**Aim of the task:**
All pictures must be left out as you transcribe the lines from the first line of the data to the line containing "of the report.", both included.

**Data to examine:**

--- START ---

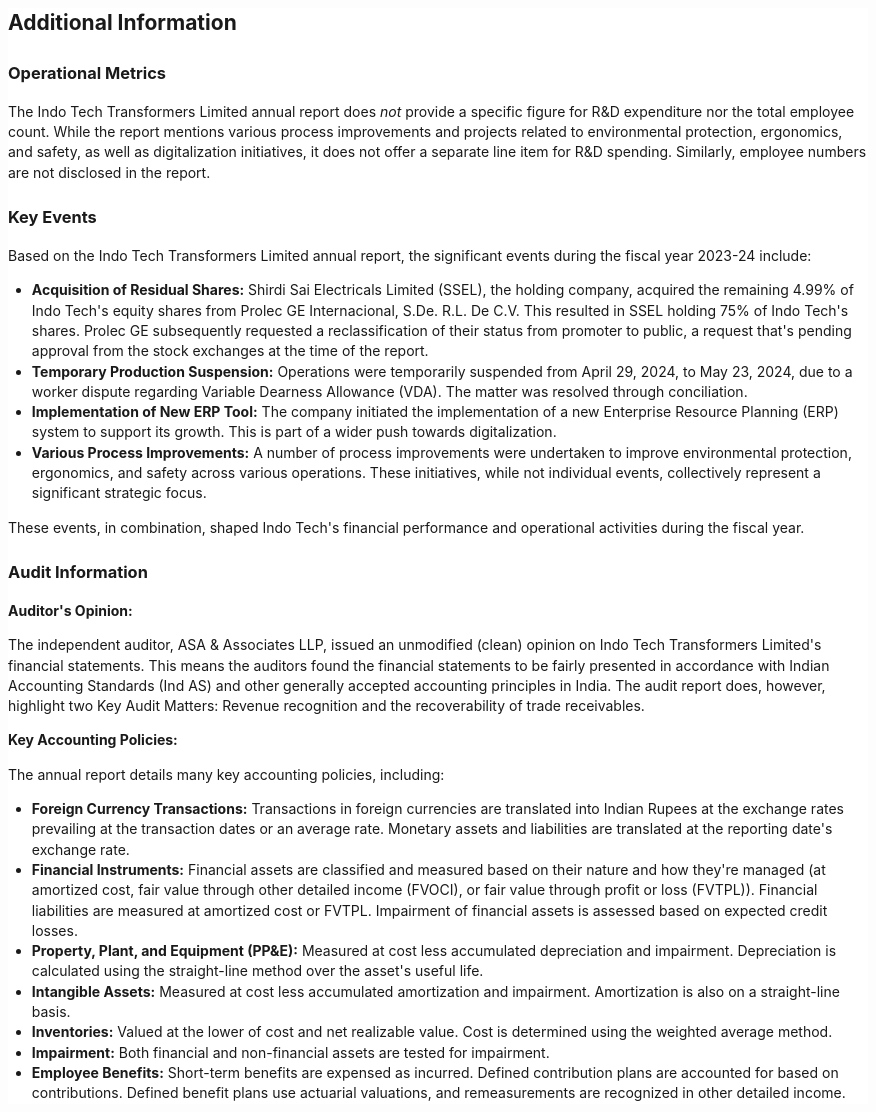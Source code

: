 

## Additional Information
### Operational Metrics
The Indo Tech Transformers Limited annual report does *not* provide a specific figure for R&D expenditure nor the total employee count.  While the report mentions various process improvements and projects related to environmental protection, ergonomics, and safety, as well as digitalization initiatives, it does not offer a separate line item for R&D spending.  Similarly, employee numbers are not disclosed in the report.

### Key Events
Based on the Indo Tech Transformers Limited annual report, the significant events during the fiscal year 2023-24 include:

* **Acquisition of Residual Shares:**  Shirdi Sai Electricals Limited (SSEL), the holding company, acquired the remaining 4.99% of Indo Tech's equity shares from Prolec GE Internacional, S.De. R.L. De C.V. This resulted in SSEL holding 75% of Indo Tech's shares.  Prolec GE subsequently requested a reclassification of their status from promoter to public, a request that's pending approval from the stock exchanges at the time of the report.
* **Temporary Production Suspension:**  Operations were temporarily suspended from April 29, 2024, to May 23, 2024, due to a worker dispute regarding Variable Dearness Allowance (VDA).  The matter was resolved through conciliation.
* **Implementation of New ERP Tool:**  The company initiated the implementation of a new Enterprise Resource Planning (ERP) system to support its growth.  This is part of a wider push towards digitalization.
* **Various Process Improvements:**  A number of process improvements were undertaken to improve environmental protection, ergonomics, and safety across various operations. These initiatives, while not individual events, collectively represent a significant strategic focus.


These events, in combination, shaped Indo Tech's financial performance and operational activities during the fiscal year.



### Audit Information
**Auditor's Opinion:**

The independent auditor, ASA & Associates LLP, issued an unmodified (clean) opinion on Indo Tech Transformers Limited's financial statements.  This means the auditors found the financial statements to be fairly presented in accordance with Indian Accounting Standards (Ind AS) and other generally accepted accounting principles in India.  The audit report does, however, highlight two Key Audit Matters: Revenue recognition and the recoverability of trade receivables.


**Key Accounting Policies:**

The annual report details many key accounting policies, including:

* **Foreign Currency Transactions:** Transactions in foreign currencies are translated into Indian Rupees at the exchange rates prevailing at the transaction dates or an average rate. Monetary assets and liabilities are translated at the reporting date's exchange rate.
* **Financial Instruments:**  Financial assets are classified and measured based on their nature and how they're managed (at amortized cost, fair value through other detailed income (FVOCI), or fair value through profit or loss (FVTPL)).  Financial liabilities are measured at amortized cost or FVTPL.  Impairment of financial assets is assessed based on expected credit losses.
* **Property, Plant, and Equipment (PP&E):**  Measured at cost less accumulated depreciation and impairment. Depreciation is calculated using the straight-line method over the asset's useful life.
* **Intangible Assets:** Measured at cost less accumulated amortization and impairment. Amortization is also on a straight-line basis.
* **Inventories:**  Valued at the lower of cost and net realizable value. Cost is determined using the weighted average method.
* **Impairment:**  Both financial and non-financial assets are tested for impairment.
* **Employee Benefits:**  Short-term benefits are expensed as incurred. Defined contribution plans are accounted for based on contributions. Defined benefit plans use actuarial valuations, and remeasurements are recognized in other detailed income.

--- END ---

**Worked solution:**
Source code

: 

## Additional Information
### Operational Metrics
The Indo Tech Transformers Limited annual report does *not* provide a specific figure for R&D expenditure nor the total employee count.  While the report mentions various process improvements and projects related to environmental protection, ergonomics, and safety, as well as digitalization initiatives, it does not offer a separate line item for R&D spending.  Similarly, employee numbers are not disclosed in the report.

### Key Events
Based on the Indo Tech Transformers Limited annual report, the significant events during the fiscal year 2023-24 include:

* **Acquisition of Residual Shares:**  Shirdi Sai Electricals Limited (SSEL), the holding company, acquired the remaining 4.99% of Indo Tech's equity shares from Prolec GE Internacional, S.De. R.L. De C.V. This resulted in SSEL holding 75% of Indo Tech's shares.  Prolec GE subsequently requested a reclassification of their status from promoter to public, a request that's pending approval from the stock exchanges at the time of the report.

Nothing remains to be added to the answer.